Which will generate 100 random digits of either 0 or 1. If you are interested in an uneven split, you can easily adjust the prob= portion to suit your needs. If what you need is an actual number, then sample() is a good tool. Sample() can be used with or without replacement, so that if you wanted to sample something from a group only once, you could. Sample() also lets you sample from either a vector or a positive integer. So if you had a vector of things like names (like a list of states), then you could sample randomly from those as well. For instance,

a=sample(state.name, 10, replace=FALSE)
 [1] "New Mexico" "Nevada" "Colorado" "Nebraska" "Hawaii" "California" "Tennessee" "Delaware" 
 [9] "West Virginia" "Connecticut"

or you could combine this with {maps} to create

Rplot08

a=sample(state.name, 10, replace=FALSE)
map('state', interior = FALSE)
map('state', boundary = FALSE, lty = 5, add = TRUE)
map('state',region=a,fill=TRUE,col=heat.colors(10),add=TRUE)

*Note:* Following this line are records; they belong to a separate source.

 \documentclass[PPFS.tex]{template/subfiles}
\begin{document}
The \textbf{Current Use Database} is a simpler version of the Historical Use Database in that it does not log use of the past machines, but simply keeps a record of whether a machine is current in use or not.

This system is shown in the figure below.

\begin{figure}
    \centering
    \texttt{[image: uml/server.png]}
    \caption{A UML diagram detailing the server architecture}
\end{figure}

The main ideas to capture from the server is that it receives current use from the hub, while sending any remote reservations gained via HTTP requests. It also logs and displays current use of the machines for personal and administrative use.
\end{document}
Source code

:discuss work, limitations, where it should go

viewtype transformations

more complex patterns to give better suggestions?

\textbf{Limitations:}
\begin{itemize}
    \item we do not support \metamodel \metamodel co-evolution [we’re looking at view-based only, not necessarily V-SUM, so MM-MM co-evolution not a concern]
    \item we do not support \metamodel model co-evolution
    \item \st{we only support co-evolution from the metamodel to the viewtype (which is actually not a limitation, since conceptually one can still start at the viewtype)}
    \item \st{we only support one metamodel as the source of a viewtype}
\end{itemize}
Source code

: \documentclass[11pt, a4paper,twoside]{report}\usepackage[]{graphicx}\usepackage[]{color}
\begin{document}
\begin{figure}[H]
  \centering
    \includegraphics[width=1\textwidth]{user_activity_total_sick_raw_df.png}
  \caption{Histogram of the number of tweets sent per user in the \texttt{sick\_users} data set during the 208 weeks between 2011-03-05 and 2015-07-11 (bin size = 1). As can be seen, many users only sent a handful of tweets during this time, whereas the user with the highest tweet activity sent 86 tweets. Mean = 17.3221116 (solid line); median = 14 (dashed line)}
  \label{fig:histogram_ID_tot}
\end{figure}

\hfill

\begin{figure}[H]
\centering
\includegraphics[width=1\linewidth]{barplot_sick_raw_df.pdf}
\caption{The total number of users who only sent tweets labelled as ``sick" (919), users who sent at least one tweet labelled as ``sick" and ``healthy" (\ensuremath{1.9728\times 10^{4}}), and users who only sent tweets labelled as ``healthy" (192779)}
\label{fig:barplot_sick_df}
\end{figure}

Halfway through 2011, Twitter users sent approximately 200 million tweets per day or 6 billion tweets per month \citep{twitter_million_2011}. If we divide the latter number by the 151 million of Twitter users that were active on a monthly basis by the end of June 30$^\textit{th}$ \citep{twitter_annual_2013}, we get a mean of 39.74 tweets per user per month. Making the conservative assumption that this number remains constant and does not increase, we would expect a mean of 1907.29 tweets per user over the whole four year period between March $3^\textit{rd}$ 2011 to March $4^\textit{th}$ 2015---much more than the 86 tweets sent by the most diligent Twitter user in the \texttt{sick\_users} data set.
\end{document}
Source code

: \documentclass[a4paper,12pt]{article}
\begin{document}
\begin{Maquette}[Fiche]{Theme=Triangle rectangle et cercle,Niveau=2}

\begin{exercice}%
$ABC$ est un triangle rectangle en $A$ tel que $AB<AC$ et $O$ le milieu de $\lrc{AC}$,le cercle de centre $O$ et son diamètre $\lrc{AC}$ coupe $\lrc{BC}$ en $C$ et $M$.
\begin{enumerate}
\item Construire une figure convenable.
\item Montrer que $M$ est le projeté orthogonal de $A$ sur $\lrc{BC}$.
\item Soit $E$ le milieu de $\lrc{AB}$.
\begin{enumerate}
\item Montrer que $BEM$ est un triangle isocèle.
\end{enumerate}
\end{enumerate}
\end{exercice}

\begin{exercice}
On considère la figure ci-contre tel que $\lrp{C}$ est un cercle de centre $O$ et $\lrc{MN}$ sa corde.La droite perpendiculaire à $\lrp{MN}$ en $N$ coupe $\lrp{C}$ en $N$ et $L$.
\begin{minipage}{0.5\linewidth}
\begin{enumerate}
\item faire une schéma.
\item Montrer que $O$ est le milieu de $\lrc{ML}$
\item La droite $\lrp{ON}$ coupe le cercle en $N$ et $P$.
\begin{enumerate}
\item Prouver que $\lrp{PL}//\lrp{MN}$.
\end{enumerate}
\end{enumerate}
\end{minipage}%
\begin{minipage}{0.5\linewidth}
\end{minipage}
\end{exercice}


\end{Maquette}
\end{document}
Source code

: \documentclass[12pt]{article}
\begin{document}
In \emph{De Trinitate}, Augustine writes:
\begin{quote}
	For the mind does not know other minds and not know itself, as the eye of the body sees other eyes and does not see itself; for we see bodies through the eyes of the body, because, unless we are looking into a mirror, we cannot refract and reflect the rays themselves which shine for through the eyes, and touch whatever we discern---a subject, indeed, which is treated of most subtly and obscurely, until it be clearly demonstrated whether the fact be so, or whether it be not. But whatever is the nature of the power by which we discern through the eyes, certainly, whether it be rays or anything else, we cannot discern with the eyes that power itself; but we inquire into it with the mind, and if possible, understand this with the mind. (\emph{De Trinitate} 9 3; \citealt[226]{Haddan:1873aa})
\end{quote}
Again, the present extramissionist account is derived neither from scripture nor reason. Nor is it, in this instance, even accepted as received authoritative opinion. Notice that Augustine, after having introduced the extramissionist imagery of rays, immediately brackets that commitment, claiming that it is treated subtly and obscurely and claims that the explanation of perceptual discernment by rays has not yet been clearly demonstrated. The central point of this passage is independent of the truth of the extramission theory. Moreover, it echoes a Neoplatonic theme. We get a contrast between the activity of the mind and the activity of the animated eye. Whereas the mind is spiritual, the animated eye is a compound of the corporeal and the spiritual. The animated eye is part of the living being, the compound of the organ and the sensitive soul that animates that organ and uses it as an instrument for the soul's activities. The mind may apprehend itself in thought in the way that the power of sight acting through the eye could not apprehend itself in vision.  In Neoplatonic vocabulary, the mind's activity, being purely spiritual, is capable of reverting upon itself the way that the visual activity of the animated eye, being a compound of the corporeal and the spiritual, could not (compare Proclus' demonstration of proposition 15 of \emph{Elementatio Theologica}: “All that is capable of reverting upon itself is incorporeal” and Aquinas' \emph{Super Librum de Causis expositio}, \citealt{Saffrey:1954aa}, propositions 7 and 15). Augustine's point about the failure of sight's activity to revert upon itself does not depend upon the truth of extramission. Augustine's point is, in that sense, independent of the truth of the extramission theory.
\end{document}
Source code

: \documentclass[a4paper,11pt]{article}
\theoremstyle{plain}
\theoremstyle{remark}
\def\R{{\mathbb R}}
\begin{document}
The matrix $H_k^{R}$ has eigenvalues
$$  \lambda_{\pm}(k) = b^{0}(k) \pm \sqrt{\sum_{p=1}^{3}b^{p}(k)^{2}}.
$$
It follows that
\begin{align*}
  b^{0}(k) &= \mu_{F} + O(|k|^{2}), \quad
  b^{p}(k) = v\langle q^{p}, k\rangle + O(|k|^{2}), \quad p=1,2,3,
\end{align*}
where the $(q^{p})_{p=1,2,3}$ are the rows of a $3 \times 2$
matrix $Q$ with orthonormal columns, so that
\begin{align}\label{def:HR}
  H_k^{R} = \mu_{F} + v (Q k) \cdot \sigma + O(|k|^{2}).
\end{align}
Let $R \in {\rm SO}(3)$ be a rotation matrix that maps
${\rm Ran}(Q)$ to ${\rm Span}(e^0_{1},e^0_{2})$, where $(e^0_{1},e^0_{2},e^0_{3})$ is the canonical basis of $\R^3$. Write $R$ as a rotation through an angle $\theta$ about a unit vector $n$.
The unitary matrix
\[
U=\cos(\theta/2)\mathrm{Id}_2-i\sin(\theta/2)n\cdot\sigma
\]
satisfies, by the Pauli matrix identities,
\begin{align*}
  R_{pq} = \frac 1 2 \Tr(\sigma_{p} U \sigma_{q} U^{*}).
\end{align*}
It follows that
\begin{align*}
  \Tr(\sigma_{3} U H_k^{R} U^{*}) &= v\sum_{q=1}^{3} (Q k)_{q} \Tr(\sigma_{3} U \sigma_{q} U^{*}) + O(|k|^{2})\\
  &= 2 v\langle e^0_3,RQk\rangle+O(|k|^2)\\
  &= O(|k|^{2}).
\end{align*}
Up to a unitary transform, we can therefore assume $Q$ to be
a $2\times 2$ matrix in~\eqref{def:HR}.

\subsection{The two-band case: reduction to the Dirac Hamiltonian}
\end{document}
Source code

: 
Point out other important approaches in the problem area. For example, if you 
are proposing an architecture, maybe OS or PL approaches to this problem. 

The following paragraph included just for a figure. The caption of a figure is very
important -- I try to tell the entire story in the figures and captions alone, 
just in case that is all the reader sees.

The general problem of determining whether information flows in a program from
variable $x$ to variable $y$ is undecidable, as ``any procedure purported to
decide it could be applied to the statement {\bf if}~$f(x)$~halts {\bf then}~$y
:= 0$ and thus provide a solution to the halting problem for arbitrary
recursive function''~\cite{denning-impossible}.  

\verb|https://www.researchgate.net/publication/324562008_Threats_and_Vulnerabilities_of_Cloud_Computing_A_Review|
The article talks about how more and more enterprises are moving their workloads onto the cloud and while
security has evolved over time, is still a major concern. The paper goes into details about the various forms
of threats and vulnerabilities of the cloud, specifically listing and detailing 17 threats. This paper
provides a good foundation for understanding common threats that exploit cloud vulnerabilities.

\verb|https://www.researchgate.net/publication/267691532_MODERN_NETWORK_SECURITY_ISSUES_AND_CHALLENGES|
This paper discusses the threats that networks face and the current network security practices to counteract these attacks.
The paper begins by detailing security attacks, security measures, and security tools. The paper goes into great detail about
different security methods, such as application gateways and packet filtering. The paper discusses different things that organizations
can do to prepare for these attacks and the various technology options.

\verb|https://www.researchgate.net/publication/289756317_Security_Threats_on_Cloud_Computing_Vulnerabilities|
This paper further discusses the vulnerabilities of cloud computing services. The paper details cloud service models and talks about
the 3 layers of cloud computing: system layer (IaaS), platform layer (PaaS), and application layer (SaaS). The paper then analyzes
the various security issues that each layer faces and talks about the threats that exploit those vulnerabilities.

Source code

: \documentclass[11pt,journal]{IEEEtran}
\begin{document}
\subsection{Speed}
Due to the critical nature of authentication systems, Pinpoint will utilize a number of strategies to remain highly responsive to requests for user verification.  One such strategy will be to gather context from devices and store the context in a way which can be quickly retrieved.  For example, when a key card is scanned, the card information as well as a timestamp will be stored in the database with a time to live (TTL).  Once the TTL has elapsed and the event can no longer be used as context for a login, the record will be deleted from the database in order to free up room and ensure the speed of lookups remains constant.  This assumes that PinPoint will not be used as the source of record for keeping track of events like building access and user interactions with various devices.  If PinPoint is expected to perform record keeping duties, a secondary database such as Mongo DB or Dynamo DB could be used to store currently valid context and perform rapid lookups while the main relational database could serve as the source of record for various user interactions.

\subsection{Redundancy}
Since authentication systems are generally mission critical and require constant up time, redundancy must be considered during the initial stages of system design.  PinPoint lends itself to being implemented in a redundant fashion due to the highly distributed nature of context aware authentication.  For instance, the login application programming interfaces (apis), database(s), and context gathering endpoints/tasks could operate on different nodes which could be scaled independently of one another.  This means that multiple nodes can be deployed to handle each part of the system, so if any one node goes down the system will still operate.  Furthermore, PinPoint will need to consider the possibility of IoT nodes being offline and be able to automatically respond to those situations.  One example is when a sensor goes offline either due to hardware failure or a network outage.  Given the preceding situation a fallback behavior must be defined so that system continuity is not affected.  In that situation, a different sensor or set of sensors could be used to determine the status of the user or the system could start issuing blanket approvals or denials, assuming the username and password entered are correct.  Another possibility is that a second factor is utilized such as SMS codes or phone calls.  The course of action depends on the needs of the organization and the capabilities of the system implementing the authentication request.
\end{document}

 This post was pretty useful for looking into random numbers.

R365: Day 35 – {zoo}

Most people in science have to deal with time series at some point or another: you measured glucose levels in blood over a period of weeks, you recorded the number of birds in a habitat over a summer, you monitored the efficiency of a an enzyme as it was overwhelmed with substrate. Beyond science, people like economists monitor for trends in markets over time (e.g.-the number of new home buyers in the US from 2006-2012). Whatever your poison, time series are inescapable. We have already covered some of the tools that you can use to view and analyse time series, like ts() and acf() and detrend(). While these tools are useful, they don’t always work if your time series is irregular (irregular data intervals, time data in different units, etc). {zoo} is a useful package if you do anything with time series.

Something that {zoo} does not like to do is handle duplicate time data. So if you have two data points from the same date in a {zoo} time series, many of the zoo functions will not work. One way to handle that is to average the replicated time data points, using aggregate()

> z <- suppressWarnings(zoo(1:8, c(1, 2, 2, 2, 3, 4, 5, 5)))
> z
1 2 2 2 3 4 5 5 
1 2 3 4 5 6 7 8 
> aggregate(z, identity, mean)
 1 2 3 4 5 
1.0 3.0 5.0 6.0 7.5

or just taking the last data point in a series of repeated data points:

> aggregate(z, identity, tail, 1)
1 2 3 4 5 
1 4 5 6 8

and you can even interpolate between time points if that is useful to you

> time(z) <- na.approx(ifelse(duplicated(time(z)), NA, time(z)), na.rm = FALSE)
> z[!is.na(time(z))]
 1 2 2.3333 2.6667 3 4 5 
 1 2 3 4 5 6 7

{zoo} also does not like to display log scales for the x axis, although you can circumvent that using the suppressWarnings() function. You can also create your own script to get around that

> z <- zoo(1:100)
> plot(z, log = “y”, panel = function(…, log) lines(…))

Rplot08

{zoo} can also read directly from .txt and .csv files, but you have to have them formatted correctly. I had an issue when I had multiple different time series (eg-site A, B, C,D, and E) all next to each other in one file. {zoo} read the first column as a date, but it did not interpret other columns as dates.

 

I will talk more about {zoo} as things come up.